[RECORDS FOR THIS EXERCISE]
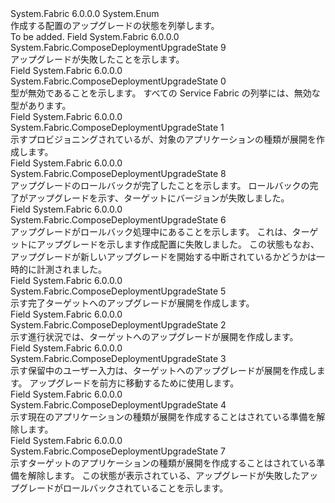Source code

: <Type Name="ComposeDeploymentUpgradeState" FullName="System.Fabric.ComposeDeploymentUpgradeState">
  <TypeSignature Language="C#" Value="public enum ComposeDeploymentUpgradeState" />
  <TypeSignature Language="ILAsm" Value=".class public auto ansi sealed ComposeDeploymentUpgradeState extends System.Enum" />
  <TypeSignature Language="DocId" Value="T:System.Fabric.ComposeDeploymentUpgradeState" />
  <TypeSignature Language="VB.NET" Value="Public Enum ComposeDeploymentUpgradeState" />
  <TypeSignature Language="F#" Value="type ComposeDeploymentUpgradeState = " />
  <AssemblyInfo>
    <AssemblyName>System.Fabric</AssemblyName>
    <AssemblyVersion>6.0.0.0</AssemblyVersion>
  </AssemblyInfo>
  <Base>
    <BaseTypeName>System.Enum</BaseTypeName>
  </Base>
  <Docs>
    <summary>
      <para>作成する配置のアップグレードの状態を列挙します。</para>
    </summary>
    <remarks>To be added.</remarks>
  </Docs>
  <Members>
    <Member MemberName="Failed">
      <MemberSignature Language="C#" Value="Failed" />
      <MemberSignature Language="ILAsm" Value=".field public static literal valuetype System.Fabric.ComposeDeploymentUpgradeState Failed = int32(9)" />
      <MemberSignature Language="DocId" Value="F:System.Fabric.ComposeDeploymentUpgradeState.Failed" />
      <MemberSignature Language="VB.NET" Value="Failed" />
      <MemberSignature Language="F#" Value="Failed = 9" Usage="System.Fabric.ComposeDeploymentUpgradeState.Failed" />
      <MemberType>Field</MemberType>
      <AssemblyInfo>
        <AssemblyName>System.Fabric</AssemblyName>
        <AssemblyVersion>6.0.0.0</AssemblyVersion>
      </AssemblyInfo>
      <ReturnValue>
        <ReturnType>System.Fabric.ComposeDeploymentUpgradeState</ReturnType>
      </ReturnValue>
      <MemberValue>9</MemberValue>
      <Docs>
        <summary>
          <para>アップグレードが失敗したことを示します。</para>
        </summary>
      </Docs>
    </Member>
    <Member MemberName="Invalid">
      <MemberSignature Language="C#" Value="Invalid" />
      <MemberSignature Language="ILAsm" Value=".field public static literal valuetype System.Fabric.ComposeDeploymentUpgradeState Invalid = int32(0)" />
      <MemberSignature Language="DocId" Value="F:System.Fabric.ComposeDeploymentUpgradeState.Invalid" />
      <MemberSignature Language="VB.NET" Value="Invalid" />
      <MemberSignature Language="F#" Value="Invalid = 0" Usage="System.Fabric.ComposeDeploymentUpgradeState.Invalid" />
      <MemberType>Field</MemberType>
      <AssemblyInfo>
        <AssemblyName>System.Fabric</AssemblyName>
        <AssemblyVersion>6.0.0.0</AssemblyVersion>
      </AssemblyInfo>
      <ReturnValue>
        <ReturnType>System.Fabric.ComposeDeploymentUpgradeState</ReturnType>
      </ReturnValue>
      <MemberValue>0</MemberValue>
      <Docs>
        <summary>
          <para>型が無効であることを示します。 すべての Service Fabric の列挙には、無効な型があります。</para>
        </summary>
      </Docs>
    </Member>
    <Member MemberName="ProvisioningTarget">
      <MemberSignature Language="C#" Value="ProvisioningTarget" />
      <MemberSignature Language="ILAsm" Value=".field public static literal valuetype System.Fabric.ComposeDeploymentUpgradeState ProvisioningTarget = int32(1)" />
      <MemberSignature Language="DocId" Value="F:System.Fabric.ComposeDeploymentUpgradeState.ProvisioningTarget" />
      <MemberSignature Language="VB.NET" Value="ProvisioningTarget" />
      <MemberSignature Language="F#" Value="ProvisioningTarget = 1" Usage="System.Fabric.ComposeDeploymentUpgradeState.ProvisioningTarget" />
      <MemberType>Field</MemberType>
      <AssemblyInfo>
        <AssemblyName>System.Fabric</AssemblyName>
        <AssemblyVersion>6.0.0.0</AssemblyVersion>
      </AssemblyInfo>
      <ReturnValue>
        <ReturnType>System.Fabric.ComposeDeploymentUpgradeState</ReturnType>
      </ReturnValue>
      <MemberValue>1</MemberValue>
      <Docs>
        <summary>
          <para>示すプロビジョニングされているが、対象のアプリケーションの種類が展開を作成します。</para>
        </summary>
      </Docs>
    </Member>
    <Member MemberName="RollingBackCompleted">
      <MemberSignature Language="C#" Value="RollingBackCompleted" />
      <MemberSignature Language="ILAsm" Value=".field public static literal valuetype System.Fabric.ComposeDeploymentUpgradeState RollingBackCompleted = int32(8)" />
      <MemberSignature Language="DocId" Value="F:System.Fabric.ComposeDeploymentUpgradeState.RollingBackCompleted" />
      <MemberSignature Language="VB.NET" Value="RollingBackCompleted" />
      <MemberSignature Language="F#" Value="RollingBackCompleted = 8" Usage="System.Fabric.ComposeDeploymentUpgradeState.RollingBackCompleted" />
      <MemberType>Field</MemberType>
      <AssemblyInfo>
        <AssemblyName>System.Fabric</AssemblyName>
        <AssemblyVersion>6.0.0.0</AssemblyVersion>
      </AssemblyInfo>
      <ReturnValue>
        <ReturnType>System.Fabric.ComposeDeploymentUpgradeState</ReturnType>
      </ReturnValue>
      <MemberValue>8</MemberValue>
      <Docs>
        <summary>
          <para>アップグレードのロールバックが完了したことを示します。 ロールバックの完了がアップグレードを示す、ターゲットにバージョンが失敗しました。</para>
        </summary>
      </Docs>
    </Member>
    <Member MemberName="RollingBackInProgress">
      <MemberSignature Language="C#" Value="RollingBackInProgress" />
      <MemberSignature Language="ILAsm" Value=".field public static literal valuetype System.Fabric.ComposeDeploymentUpgradeState RollingBackInProgress = int32(6)" />
      <MemberSignature Language="DocId" Value="F:System.Fabric.ComposeDeploymentUpgradeState.RollingBackInProgress" />
      <MemberSignature Language="VB.NET" Value="RollingBackInProgress" />
      <MemberSignature Language="F#" Value="RollingBackInProgress = 6" Usage="System.Fabric.ComposeDeploymentUpgradeState.RollingBackInProgress" />
      <MemberType>Field</MemberType>
      <AssemblyInfo>
        <AssemblyName>System.Fabric</AssemblyName>
        <AssemblyVersion>6.0.0.0</AssemblyVersion>
      </AssemblyInfo>
      <ReturnValue>
        <ReturnType>System.Fabric.ComposeDeploymentUpgradeState</ReturnType>
      </ReturnValue>
      <MemberValue>6</MemberValue>
      <Docs>
        <summary>
          <para>アップグレードがロールバック処理中にあることを示します。 これは、ターゲットにアップグレードを示します作成配置に失敗しました。 この状態もなお、アップグレードが新しいアップグレードを開始する中断されているかどうかは一時的に計測されました。</para>
        </summary>
      </Docs>
    </Member>
    <Member MemberName="RollingForwardCompleted">
      <MemberSignature Language="C#" Value="RollingForwardCompleted" />
      <MemberSignature Language="ILAsm" Value=".field public static literal valuetype System.Fabric.ComposeDeploymentUpgradeState RollingForwardCompleted = int32(5)" />
      <MemberSignature Language="DocId" Value="F:System.Fabric.ComposeDeploymentUpgradeState.RollingForwardCompleted" />
      <MemberSignature Language="VB.NET" Value="RollingForwardCompleted" />
      <MemberSignature Language="F#" Value="RollingForwardCompleted = 5" Usage="System.Fabric.ComposeDeploymentUpgradeState.RollingForwardCompleted" />
      <MemberType>Field</MemberType>
      <AssemblyInfo>
        <AssemblyName>System.Fabric</AssemblyName>
        <AssemblyVersion>6.0.0.0</AssemblyVersion>
      </AssemblyInfo>
      <ReturnValue>
        <ReturnType>System.Fabric.ComposeDeploymentUpgradeState</ReturnType>
      </ReturnValue>
      <MemberValue>5</MemberValue>
      <Docs>
        <summary>
          <para>示す完了ターゲットへのアップグレードが展開を作成します。</para>
        </summary>
      </Docs>
    </Member>
    <Member MemberName="RollingForwardInProgress">
      <MemberSignature Language="C#" Value="RollingForwardInProgress" />
      <MemberSignature Language="ILAsm" Value=".field public static literal valuetype System.Fabric.ComposeDeploymentUpgradeState RollingForwardInProgress = int32(2)" />
      <MemberSignature Language="DocId" Value="F:System.Fabric.ComposeDeploymentUpgradeState.RollingForwardInProgress" />
      <MemberSignature Language="VB.NET" Value="RollingForwardInProgress" />
      <MemberSignature Language="F#" Value="RollingForwardInProgress = 2" Usage="System.Fabric.ComposeDeploymentUpgradeState.RollingForwardInProgress" />
      <MemberType>Field</MemberType>
      <AssemblyInfo>
        <AssemblyName>System.Fabric</AssemblyName>
        <AssemblyVersion>6.0.0.0</AssemblyVersion>
      </AssemblyInfo>
      <ReturnValue>
        <ReturnType>System.Fabric.ComposeDeploymentUpgradeState</ReturnType>
      </ReturnValue>
      <MemberValue>2</MemberValue>
      <Docs>
        <summary>
          <para>示す進行状況では、ターゲットへのアップグレードが展開を作成します。</para>
        </summary>
      </Docs>
    </Member>
    <Member MemberName="RollingForwardPending">
      <MemberSignature Language="C#" Value="RollingForwardPending" />
      <MemberSignature Language="ILAsm" Value=".field public static literal valuetype System.Fabric.ComposeDeploymentUpgradeState RollingForwardPending = int32(3)" />
      <MemberSignature Language="DocId" Value="F:System.Fabric.ComposeDeploymentUpgradeState.RollingForwardPending" />
      <MemberSignature Language="VB.NET" Value="RollingForwardPending" />
      <MemberSignature Language="F#" Value="RollingForwardPending = 3" Usage="System.Fabric.ComposeDeploymentUpgradeState.RollingForwardPending" />
      <MemberType>Field</MemberType>
      <AssemblyInfo>
        <AssemblyName>System.Fabric</AssemblyName>
        <AssemblyVersion>6.0.0.0</AssemblyVersion>
      </AssemblyInfo>
      <ReturnValue>
        <ReturnType>System.Fabric.ComposeDeploymentUpgradeState</ReturnType>
      </ReturnValue>
      <MemberValue>3</MemberValue>
      <Docs>
        <summary>
          <para>示す保留中のユーザー入力は、ターゲットへのアップグレードが展開を作成します。 <see cref="M:System.Fabric.FabricClient.ApplicationManagementClient.MoveNextApplicationUpgradeDomainAsync(System.Fabric.ApplicationUpgradeProgress)" />アップグレードを前方に移動するために使用します。</para>
        </summary>
      </Docs>
    </Member>
    <Member MemberName="UnprovisioningCurrent">
      <MemberSignature Language="C#" Value="UnprovisioningCurrent" />
      <MemberSignature Language="ILAsm" Value=".field public static literal valuetype System.Fabric.ComposeDeploymentUpgradeState UnprovisioningCurrent = int32(4)" />
      <MemberSignature Language="DocId" Value="F:System.Fabric.ComposeDeploymentUpgradeState.UnprovisioningCurrent" />
      <MemberSignature Language="VB.NET" Value="UnprovisioningCurrent" />
      <MemberSignature Language="F#" Value="UnprovisioningCurrent = 4" Usage="System.Fabric.ComposeDeploymentUpgradeState.UnprovisioningCurrent" />
      <MemberType>Field</MemberType>
      <AssemblyInfo>
        <AssemblyName>System.Fabric</AssemblyName>
        <AssemblyVersion>6.0.0.0</AssemblyVersion>
      </AssemblyInfo>
      <ReturnValue>
        <ReturnType>System.Fabric.ComposeDeploymentUpgradeState</ReturnType>
      </ReturnValue>
      <MemberValue>4</MemberValue>
      <Docs>
        <summary>
          <para>示す現在のアプリケーションの種類が展開を作成することはされている準備を解除します。</para>
        </summary>
      </Docs>
    </Member>
    <Member MemberName="UnprovisioningTarget">
      <MemberSignature Language="C#" Value="UnprovisioningTarget" />
      <MemberSignature Language="ILAsm" Value=".field public static literal valuetype System.Fabric.ComposeDeploymentUpgradeState UnprovisioningTarget = int32(7)" />
      <MemberSignature Language="DocId" Value="F:System.Fabric.ComposeDeploymentUpgradeState.UnprovisioningTarget" />
      <MemberSignature Language="VB.NET" Value="UnprovisioningTarget" />
      <MemberSignature Language="F#" Value="UnprovisioningTarget = 7" Usage="System.Fabric.ComposeDeploymentUpgradeState.UnprovisioningTarget" />
      <MemberType>Field</MemberType>
      <AssemblyInfo>
        <AssemblyName>System.Fabric</AssemblyName>
        <AssemblyVersion>6.0.0.0</AssemblyVersion>
      </AssemblyInfo>
      <ReturnValue>
        <ReturnType>System.Fabric.ComposeDeploymentUpgradeState</ReturnType>
      </ReturnValue>
      <MemberValue>7</MemberValue>
      <Docs>
        <summary>
          <para>示すターゲットのアプリケーションの種類が展開を作成することはされている準備を解除します。 この状態が表示されている、アップグレードが失敗したアップグレードがロールバックされていることを示します。</para>
        </summary>
      </Docs>
    </Member>
  </Members>
</Type>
[/RECORDS FOR THIS EXERCISE]
WORK TO BE COMPLETED:
Out of the preceding entries, pull every line containing the string "RollingBackCompleted".

EXPECTED ANSWER:
    <Member MemberName="RollingBackCompleted">
      <MemberSignature Language="C#" Value="RollingBackCompleted" />
      <MemberSignature Language="ILAsm" Value=".field public static literal valuetype System.Fabric.ComposeDeploymentUpgradeState RollingBackCompleted = int32(8)" />
      <MemberSignature Language="DocId" Value="F:System.Fabric.ComposeDeploymentUpgradeState.RollingBackCompleted" />
      <MemberSignature Language="VB.NET" Value="RollingBackCompleted" />
      <MemberSignature Language="F#" Value="RollingBackCompleted = 8" Usage="System.Fabric.ComposeDeploymentUpgradeState.RollingBackCompleted" />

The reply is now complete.